SWIFT Institute Offers €15,000 Grant for The Best Bitcoin Research Project

The SWIFT Institute will pay €15,000 for the winner of its new research programme on digital currency.

Image: www.swift.com

Image: www.swift.com

The SWIFT Institute, an offshoot of the Society for Worldwide Interbank Financial Telecommunication (SWIFT), launched a new research program on virtual money. The author of the selected proposal will receive a grant of €15,000.

The institute invites proposals for research on the recent developments in digital currencies and put an emphasis on bitcoin, as it is the most popular virtual currency to date.

The SWIFT Institute posted a call for proposals titled ‘Virtual Currencies: What are the “real” risks?‘, saying: “With bitcoin’s increasing usage, virtual currencies are becoming more of a reality. There are bitcoin ATMs in more than 10 countries worldwide, and the currency is increasingly accepted by mainstream retailers.”

Speaking to CoinDesk, director of the SWIFT Institute Peter Ware told: “It is a very topical area impacting the global financial industry and the world in general, and one that is increasingly discussed at conferences, in the media, at the central bank level, etc. For many people, however, it is not a topic that is fully understood.  Through academic research, the SWIFT Institute is aiming to provide some concrete input to the discussion.”

The institute also noted that an average amount of bitcoin transactions per day total 40,000-80,000. Moreover, given the rising bitcoin acceptance, the volume of transactions is “expected to rise exponentially”.

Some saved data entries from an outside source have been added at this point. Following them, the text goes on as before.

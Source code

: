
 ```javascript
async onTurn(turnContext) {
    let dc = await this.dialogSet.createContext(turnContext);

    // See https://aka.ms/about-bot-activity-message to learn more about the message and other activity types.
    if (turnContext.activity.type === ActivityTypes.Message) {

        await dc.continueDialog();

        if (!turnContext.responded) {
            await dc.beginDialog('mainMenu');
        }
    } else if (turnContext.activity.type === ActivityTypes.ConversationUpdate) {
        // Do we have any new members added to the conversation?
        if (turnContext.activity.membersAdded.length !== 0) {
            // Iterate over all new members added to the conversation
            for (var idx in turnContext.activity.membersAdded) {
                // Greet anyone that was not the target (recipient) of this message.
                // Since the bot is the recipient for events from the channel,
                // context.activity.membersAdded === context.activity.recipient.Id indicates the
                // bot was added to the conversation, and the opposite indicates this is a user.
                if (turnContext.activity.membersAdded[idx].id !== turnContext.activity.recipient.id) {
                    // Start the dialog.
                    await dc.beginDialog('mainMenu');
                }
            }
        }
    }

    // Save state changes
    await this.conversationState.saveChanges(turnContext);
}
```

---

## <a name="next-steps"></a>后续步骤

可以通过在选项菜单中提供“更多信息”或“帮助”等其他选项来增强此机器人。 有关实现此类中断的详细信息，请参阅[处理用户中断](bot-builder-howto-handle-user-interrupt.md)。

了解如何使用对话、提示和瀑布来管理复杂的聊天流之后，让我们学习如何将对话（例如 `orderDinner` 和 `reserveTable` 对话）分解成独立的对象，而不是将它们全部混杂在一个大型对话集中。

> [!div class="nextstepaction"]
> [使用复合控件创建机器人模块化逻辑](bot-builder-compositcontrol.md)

The institute provided a list of challenges and advantages of bitcoin and other cryptocurrencies that the research papers have to include:

  • What is the net economic impact of virtual currencies?
  • Do the lower transaction costs outweigh resources expended in mining?
  • What is the relationship between virtual currencies and real money?
  • What are the risks involved in using virtual currencies?
  • What role can or should regulators and central banks play?
  • Would pegging/fixing exchange rates help stabilise virtual currencies?
  • How can criminal activity be avoided when using digital currencies?

All participants have to provide a CV or biography with a 2,500 word description of the research project. The program is set to be finished on August 20th 2014.

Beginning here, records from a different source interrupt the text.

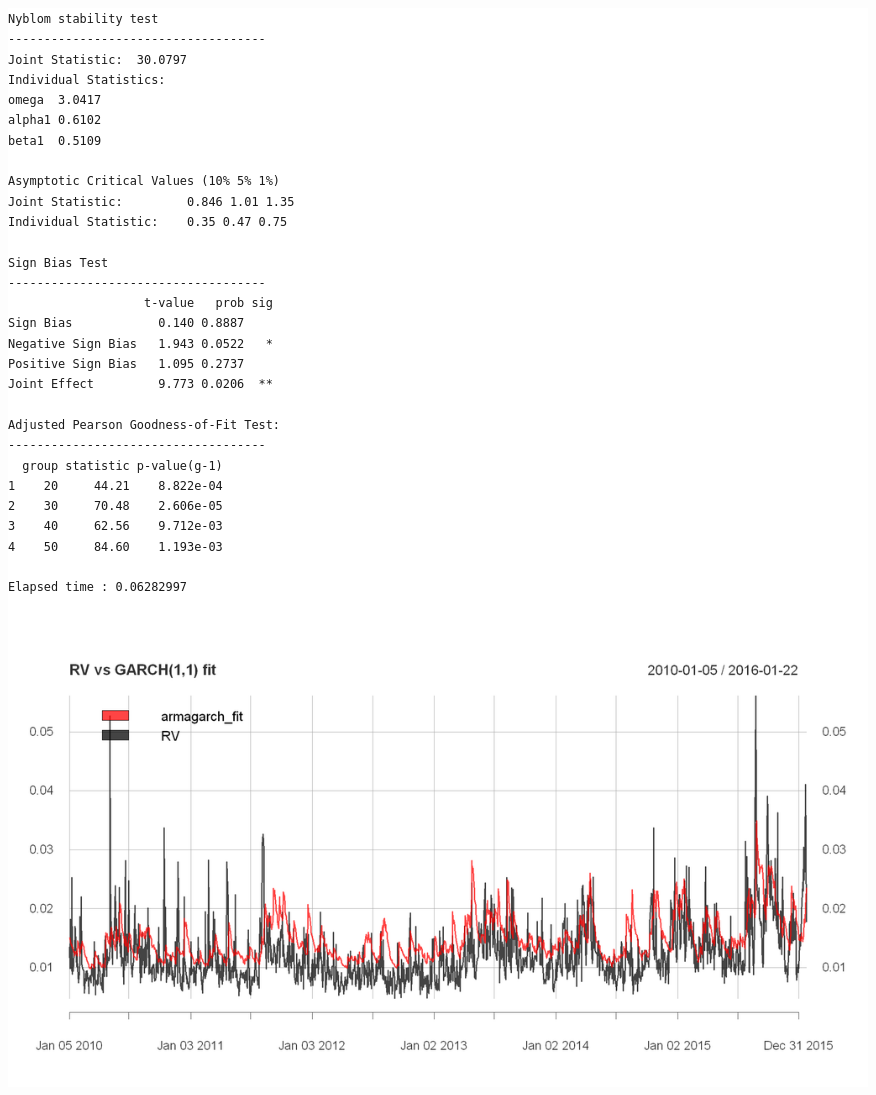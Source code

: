     Nyblom stability test
    ------------------------------------
    Joint Statistic:  30.0797
    Individual Statistics:             
    omega  3.0417
    alpha1 0.6102
    beta1  0.5109
    
    Asymptotic Critical Values (10% 5% 1%)
    Joint Statistic:     	 0.846 1.01 1.35
    Individual Statistic:	 0.35 0.47 0.75
    
    Sign Bias Test
    ------------------------------------
                       t-value   prob sig
    Sign Bias            0.140 0.8887    
    Negative Sign Bias   1.943 0.0522   *
    Positive Sign Bias   1.095 0.2737    
    Joint Effect         9.773 0.0206  **

    Adjusted Pearson Goodness-of-Fit Test:
    ------------------------------------
      group statistic p-value(g-1)
    1    20     44.21    8.822e-04
    2    30     70.48    2.606e-05
    3    40     62.56    9.712e-03
    4    50     84.60    1.193e-03

    Elapsed time : 0.06282997 




​    
![png](img/output_46_1.png)
​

Although the SWIFT institute has already got a number of proposals, the majority of the papers are expected to be received close to the deadline.

The winner will receive 50% of the grant, while the remaining half will be paid after the proposal is submitted. After the completion of the research, it will be available for anyone who wants to download it.

The SWIFT institute sets standards for interbank digital transactions and works with over 10,500 banks and financial firms. Founded in 2012, it aims at researching current operations and future need of the world financial services sector. As part of its job, the institute gives grants to attract more academics to explore the industry and generate new ideas.